A toy Datalog parser using Ohm and Glue.

A toy Datalog parser using Ohm parser and Glue.
markdown
Published

October 29, 2021

Objective

This post shows you how to create a toy Datalog, a laughably incomplete subset of the Datalog language, using an Ohm parser for the syntax and a Glue parser for the semantics. The final output is a Python program.

Motivation

I think the time has come for me to explore creating domain specific languages(DSL) to build software systems. I feel the benefits are:

  • write less code: I hope to generate the required code from the DSL code.
  • write code readable by domain experts. I hope to write executable code in that DSL that looks very similar to what an end user/domain expert would understand. Almost like writing English with some structure so that it can be executed. This enables fruitful and rapid interaction with domain experts/end users very early in the project preventing miscommunication errors.
  • decouple business logic from implementation. I hope to capture the business rules/business workflows at the level of the DSLs. This will allow me to easily change the implementation underneath without having to change the DSL code that captures the complex business logic. For e.g. I might initially generate simple Python code from my DSL but later I may generate performant code using multiprocessing libraries or even SQL code, all without changing my code written in the DSL. I just change the compiler.

I hope to write a bigger post later explaining why I think DSLs are something worth exploring (ask me if you are interested.)

Problem Statement

I have a library in Python, called mercylog that is like Datalog. In this post, I want to take actual Datalog code and compile it to Python code which has mercylog statements. Let’s go further into what that means.

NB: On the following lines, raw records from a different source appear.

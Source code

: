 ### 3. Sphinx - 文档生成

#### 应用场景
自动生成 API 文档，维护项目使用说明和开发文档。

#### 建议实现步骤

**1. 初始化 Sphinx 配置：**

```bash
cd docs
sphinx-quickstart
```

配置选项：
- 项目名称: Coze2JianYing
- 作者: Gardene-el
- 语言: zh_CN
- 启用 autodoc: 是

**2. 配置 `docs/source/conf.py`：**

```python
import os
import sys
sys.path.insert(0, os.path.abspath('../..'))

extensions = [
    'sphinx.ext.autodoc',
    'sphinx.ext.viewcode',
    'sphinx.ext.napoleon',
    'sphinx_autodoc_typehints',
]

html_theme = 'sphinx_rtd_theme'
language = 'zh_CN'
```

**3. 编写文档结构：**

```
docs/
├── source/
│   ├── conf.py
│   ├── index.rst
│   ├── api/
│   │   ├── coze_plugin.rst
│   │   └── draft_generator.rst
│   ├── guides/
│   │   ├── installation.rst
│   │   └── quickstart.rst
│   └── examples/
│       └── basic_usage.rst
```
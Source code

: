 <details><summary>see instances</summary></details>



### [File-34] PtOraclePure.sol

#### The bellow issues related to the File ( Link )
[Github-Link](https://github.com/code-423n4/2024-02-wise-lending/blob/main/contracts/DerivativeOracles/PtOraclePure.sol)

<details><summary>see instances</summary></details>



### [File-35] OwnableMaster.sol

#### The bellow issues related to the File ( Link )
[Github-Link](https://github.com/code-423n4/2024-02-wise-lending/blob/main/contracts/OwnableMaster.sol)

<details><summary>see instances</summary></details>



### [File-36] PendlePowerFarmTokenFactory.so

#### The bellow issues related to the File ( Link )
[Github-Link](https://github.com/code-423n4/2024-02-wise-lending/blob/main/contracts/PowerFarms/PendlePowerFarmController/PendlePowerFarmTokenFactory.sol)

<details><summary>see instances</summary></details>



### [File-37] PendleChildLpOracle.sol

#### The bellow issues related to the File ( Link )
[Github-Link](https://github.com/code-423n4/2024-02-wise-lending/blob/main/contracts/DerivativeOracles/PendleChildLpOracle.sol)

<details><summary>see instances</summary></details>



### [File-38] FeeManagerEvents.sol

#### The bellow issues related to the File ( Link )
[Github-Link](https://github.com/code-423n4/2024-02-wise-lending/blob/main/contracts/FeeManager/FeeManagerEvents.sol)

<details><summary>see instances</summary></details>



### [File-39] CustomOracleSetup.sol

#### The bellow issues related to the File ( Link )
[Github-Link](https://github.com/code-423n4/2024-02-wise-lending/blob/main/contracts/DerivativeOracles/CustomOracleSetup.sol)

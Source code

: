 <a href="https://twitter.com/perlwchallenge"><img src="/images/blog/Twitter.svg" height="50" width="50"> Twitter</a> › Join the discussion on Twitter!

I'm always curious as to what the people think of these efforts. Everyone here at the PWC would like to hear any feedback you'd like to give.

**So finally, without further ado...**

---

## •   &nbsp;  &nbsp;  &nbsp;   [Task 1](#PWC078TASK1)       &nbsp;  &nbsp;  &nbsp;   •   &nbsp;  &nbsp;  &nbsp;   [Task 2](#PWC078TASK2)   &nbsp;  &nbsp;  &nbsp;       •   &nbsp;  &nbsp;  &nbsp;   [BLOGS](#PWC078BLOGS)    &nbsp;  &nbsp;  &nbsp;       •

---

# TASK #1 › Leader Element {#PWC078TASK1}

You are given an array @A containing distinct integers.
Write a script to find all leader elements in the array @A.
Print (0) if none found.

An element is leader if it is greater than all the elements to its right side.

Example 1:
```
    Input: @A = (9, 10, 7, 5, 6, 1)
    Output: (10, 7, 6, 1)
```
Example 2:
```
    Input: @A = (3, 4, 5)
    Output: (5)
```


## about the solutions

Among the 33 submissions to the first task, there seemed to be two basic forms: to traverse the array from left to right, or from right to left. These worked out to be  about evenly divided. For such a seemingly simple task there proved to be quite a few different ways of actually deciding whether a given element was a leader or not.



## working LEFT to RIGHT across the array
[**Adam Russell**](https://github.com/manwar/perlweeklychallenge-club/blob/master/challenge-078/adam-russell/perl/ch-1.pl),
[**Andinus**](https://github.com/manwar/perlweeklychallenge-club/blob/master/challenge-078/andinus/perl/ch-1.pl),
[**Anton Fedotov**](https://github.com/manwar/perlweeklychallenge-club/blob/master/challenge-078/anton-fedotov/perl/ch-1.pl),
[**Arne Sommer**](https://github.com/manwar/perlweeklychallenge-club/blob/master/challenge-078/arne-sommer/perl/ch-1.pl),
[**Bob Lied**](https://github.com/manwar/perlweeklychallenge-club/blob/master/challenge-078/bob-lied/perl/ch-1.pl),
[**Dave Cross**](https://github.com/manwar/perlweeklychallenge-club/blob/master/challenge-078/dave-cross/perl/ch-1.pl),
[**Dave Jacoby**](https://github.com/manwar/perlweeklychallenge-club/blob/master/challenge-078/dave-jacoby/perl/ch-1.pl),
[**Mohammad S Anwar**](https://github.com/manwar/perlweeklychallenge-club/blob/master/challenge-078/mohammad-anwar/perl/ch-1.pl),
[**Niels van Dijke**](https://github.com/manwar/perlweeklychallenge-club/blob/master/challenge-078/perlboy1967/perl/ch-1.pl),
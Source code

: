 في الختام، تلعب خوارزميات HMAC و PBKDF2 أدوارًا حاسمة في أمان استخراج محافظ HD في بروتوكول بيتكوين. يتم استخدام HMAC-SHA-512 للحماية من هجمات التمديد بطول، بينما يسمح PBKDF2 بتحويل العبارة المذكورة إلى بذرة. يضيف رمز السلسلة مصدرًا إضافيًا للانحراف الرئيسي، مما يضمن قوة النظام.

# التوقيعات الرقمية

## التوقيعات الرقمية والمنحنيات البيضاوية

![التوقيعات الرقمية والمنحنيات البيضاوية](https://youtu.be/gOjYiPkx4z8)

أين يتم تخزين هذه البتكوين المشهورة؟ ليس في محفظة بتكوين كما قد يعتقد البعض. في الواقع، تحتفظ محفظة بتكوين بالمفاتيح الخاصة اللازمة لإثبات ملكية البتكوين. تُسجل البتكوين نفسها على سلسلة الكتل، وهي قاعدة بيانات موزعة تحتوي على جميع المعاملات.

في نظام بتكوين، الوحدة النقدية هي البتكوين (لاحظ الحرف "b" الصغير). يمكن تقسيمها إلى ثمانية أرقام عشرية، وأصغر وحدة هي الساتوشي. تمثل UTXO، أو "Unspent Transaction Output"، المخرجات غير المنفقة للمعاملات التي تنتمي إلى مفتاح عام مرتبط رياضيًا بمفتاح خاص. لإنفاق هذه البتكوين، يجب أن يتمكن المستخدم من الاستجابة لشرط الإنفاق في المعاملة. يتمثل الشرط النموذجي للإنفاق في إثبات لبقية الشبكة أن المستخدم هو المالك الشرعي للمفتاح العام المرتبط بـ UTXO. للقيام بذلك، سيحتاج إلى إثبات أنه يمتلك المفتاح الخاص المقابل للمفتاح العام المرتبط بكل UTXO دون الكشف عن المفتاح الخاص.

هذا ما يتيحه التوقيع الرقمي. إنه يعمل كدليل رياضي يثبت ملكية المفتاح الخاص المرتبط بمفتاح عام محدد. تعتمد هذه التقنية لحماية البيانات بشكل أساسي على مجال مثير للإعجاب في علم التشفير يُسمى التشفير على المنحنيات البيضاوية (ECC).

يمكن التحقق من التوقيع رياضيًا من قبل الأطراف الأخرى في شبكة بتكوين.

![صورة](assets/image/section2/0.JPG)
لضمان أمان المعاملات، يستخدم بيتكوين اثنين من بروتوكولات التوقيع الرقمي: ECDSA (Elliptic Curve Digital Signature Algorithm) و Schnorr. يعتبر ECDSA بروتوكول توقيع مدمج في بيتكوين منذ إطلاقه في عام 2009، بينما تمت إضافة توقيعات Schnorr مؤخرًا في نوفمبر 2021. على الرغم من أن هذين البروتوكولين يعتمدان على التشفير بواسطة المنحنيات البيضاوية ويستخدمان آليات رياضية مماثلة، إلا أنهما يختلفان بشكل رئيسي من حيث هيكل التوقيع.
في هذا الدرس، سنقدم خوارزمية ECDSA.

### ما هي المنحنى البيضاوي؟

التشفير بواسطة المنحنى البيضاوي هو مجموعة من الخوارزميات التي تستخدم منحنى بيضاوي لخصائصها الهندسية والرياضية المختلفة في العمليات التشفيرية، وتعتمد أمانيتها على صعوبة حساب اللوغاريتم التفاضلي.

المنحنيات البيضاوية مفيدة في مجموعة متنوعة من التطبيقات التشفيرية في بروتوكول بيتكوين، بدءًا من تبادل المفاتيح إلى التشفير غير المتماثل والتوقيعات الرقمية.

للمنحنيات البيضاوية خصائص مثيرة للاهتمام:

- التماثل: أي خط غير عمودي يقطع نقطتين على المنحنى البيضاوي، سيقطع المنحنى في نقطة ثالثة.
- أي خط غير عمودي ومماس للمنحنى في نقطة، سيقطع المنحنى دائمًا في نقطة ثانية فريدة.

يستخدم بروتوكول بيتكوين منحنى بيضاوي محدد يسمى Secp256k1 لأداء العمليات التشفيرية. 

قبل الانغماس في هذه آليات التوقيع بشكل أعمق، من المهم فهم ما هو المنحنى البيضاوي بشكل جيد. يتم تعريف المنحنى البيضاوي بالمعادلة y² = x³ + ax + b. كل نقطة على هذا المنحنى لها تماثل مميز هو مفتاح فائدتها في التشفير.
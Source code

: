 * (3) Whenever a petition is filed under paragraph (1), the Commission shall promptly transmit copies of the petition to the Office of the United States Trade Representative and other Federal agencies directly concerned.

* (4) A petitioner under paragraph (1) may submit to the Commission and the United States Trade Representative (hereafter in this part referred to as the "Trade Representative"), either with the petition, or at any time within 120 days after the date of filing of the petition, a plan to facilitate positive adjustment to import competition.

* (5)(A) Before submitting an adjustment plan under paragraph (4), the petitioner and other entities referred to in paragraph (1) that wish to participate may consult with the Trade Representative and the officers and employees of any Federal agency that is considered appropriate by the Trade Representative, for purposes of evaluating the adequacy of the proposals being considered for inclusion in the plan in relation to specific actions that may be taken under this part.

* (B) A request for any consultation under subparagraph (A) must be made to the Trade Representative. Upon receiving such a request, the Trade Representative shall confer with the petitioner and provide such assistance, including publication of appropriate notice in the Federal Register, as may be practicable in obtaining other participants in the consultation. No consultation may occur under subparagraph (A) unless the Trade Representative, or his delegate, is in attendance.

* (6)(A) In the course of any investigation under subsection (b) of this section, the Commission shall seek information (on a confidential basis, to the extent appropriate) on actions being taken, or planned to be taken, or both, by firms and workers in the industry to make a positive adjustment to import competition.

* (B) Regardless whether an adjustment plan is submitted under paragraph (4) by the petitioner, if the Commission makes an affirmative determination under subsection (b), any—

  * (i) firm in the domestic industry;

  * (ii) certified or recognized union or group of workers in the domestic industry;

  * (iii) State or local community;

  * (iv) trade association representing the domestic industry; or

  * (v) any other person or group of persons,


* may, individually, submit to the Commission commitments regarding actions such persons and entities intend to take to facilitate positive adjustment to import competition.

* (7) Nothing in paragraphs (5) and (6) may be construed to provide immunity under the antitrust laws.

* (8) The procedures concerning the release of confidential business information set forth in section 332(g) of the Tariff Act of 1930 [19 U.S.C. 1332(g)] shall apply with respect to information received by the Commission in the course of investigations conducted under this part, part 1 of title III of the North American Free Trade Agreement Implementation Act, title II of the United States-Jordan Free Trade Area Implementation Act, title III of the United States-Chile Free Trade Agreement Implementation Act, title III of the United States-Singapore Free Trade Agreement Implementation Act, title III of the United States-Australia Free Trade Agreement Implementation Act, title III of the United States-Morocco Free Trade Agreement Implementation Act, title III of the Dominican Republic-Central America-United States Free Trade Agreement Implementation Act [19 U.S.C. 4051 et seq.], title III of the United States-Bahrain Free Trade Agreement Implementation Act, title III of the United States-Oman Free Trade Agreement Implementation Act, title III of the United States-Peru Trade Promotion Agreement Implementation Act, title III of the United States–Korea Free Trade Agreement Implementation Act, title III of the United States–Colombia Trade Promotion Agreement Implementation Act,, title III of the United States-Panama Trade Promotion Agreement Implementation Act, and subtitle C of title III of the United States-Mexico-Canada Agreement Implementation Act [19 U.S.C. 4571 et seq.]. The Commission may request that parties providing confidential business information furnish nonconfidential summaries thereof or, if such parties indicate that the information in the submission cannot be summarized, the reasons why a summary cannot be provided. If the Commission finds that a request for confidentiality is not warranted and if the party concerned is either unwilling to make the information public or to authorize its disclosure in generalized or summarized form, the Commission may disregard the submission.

I’m first going to show how to express the example in SQL as all of us are familiar with it. Imagine a database with tables parent, man and woman.


CREATE TABLE parent (
    name varchar,
    child varchar 
);

CREATE TABLE man (
    name varchar
);

CREATE TABLE woman (
    name varchar
);

INSERT INTO parent (name, child)
VALUES
    ('abe', 'bob'),
    ('abby', 'bob'),
    ('bob', 'carl'),
    ('bob', 'connor'),
    ('beatrice', 'carl');

INSERT INTO man(name)
VALUES
    ('abe'),
    ('bob');

INSERT INTO woman(name)
VALUES
    ('abby'),
    ('beatrice');

/* Query. Find Fathers */
select man.name as father, parent.child from man inner join parent ON man.name = parent.name;

/* Pasting the query result here as well */

name  child
-----------  
bob   carl  
bob   connor  
abe   bob  

Now, I really like a language called Datalog. I have written an outdated but still understandable post here (raj: I’ll post a link soon). It’s an alternative to SQL. I even wrote a prototype Python library named mercylog to be able to execute Datalog like programs in Python.

Let’s translate the above SQL to a simple variant of Datalog.

parent(abe, bob).
parent(abby, bob).
parent(bob, carl).
parent(bob, connor).
parent(beatrice, carl).
man(abe).
man(bob).
woman(abby).
woman(beatrice). <=========== This and above are facts
father(X, Y) :- man(X), parent(X, Y). <============ This is a rule
father(X, Y).  <============= This is my query. Should be same result as SQL

X       Y 
-----------  
bob   carl  
bob   connor  
abe   bob  

In Datalog, rows in a table are called facts. X and Y are special logic variables which are different from our regular Python variables. They are only relevant within a statement and are used to link data across relations. e.g. X signifies the same person in father, man and parent in the single rule above. (raj: I’ll post a link soon to explain more). parent, man, woman are called relations just as in regular databases. Code is written as rules. You can read the rule above as ‘X is a father of Y if X is man and X is the parent of Y’. The query is to find me all father and child combinations i.e. father(X, Y)

Note the schema creation step and explicit columns names(i.e. name, child for parent) are missing in this simplistic example of a Datalog variant(there are many of them). This is not saying that oh look, Datalog has so much less code than SQL so it’s better. In fact the opposite, I want explicit schema creation etc. in Datalog but that’s another project.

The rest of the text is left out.